> [Work instruction]
Find the line containing "En el siguiente" in the entries below. Reproduce that line and each one after it to the end, exactly, with no other lines.

* * *

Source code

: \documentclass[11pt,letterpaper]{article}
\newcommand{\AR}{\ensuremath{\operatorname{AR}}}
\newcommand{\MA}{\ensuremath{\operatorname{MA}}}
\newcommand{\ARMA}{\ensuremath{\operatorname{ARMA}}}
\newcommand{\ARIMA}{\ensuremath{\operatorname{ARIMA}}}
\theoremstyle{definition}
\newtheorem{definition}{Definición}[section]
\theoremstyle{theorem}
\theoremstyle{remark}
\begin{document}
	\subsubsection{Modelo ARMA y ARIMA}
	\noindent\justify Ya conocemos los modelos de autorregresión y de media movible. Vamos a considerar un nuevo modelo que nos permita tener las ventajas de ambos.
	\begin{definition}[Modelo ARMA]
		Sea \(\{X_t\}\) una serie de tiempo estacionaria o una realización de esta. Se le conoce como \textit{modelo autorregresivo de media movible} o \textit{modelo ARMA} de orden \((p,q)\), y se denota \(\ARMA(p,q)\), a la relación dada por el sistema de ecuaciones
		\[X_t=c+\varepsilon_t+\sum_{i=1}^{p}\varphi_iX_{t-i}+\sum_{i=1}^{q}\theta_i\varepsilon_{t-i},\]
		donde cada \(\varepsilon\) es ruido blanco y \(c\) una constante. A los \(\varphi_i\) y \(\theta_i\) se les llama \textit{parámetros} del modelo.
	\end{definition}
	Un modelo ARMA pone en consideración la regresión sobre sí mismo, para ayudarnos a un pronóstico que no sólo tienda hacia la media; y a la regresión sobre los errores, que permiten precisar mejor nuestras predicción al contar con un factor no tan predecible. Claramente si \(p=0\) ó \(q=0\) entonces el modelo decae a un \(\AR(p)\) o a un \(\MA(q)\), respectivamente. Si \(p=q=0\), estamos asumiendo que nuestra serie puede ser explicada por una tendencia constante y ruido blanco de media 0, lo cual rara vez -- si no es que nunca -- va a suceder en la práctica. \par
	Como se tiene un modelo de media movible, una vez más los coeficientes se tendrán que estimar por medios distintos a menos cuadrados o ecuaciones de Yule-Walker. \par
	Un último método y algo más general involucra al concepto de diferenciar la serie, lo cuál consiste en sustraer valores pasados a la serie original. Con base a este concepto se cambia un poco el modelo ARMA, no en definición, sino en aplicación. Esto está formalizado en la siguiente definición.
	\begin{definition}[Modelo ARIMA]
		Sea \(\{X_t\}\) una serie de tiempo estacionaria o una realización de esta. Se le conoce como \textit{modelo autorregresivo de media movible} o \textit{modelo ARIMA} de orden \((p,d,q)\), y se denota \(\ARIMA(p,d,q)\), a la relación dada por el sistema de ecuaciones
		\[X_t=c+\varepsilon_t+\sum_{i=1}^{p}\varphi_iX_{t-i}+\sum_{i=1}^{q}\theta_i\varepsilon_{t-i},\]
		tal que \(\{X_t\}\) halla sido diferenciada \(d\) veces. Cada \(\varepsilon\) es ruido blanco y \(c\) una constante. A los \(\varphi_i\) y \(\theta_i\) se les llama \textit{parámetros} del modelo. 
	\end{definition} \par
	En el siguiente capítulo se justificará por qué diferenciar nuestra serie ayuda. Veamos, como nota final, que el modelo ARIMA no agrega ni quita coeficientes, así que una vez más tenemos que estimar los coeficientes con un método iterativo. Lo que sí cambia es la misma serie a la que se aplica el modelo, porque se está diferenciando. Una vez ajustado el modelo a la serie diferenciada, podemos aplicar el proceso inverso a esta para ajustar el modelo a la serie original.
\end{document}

* * *

> [Exercise output]
	En el siguiente capítulo se justificará por qué diferenciar nuestra serie ayuda. Veamos, como nota final, que el modelo ARIMA no agrega ni quita coeficientes, así que una vez más tenemos que estimar los coeficientes con un método iterativo. Lo que sí cambia es la misma serie a la que se aplica el modelo, porque se está diferenciando. Una vez ajustado el modelo a la serie diferenciada, podemos aplicar el proceso inverso a esta para ajustar el modelo a la serie original.
\end{document}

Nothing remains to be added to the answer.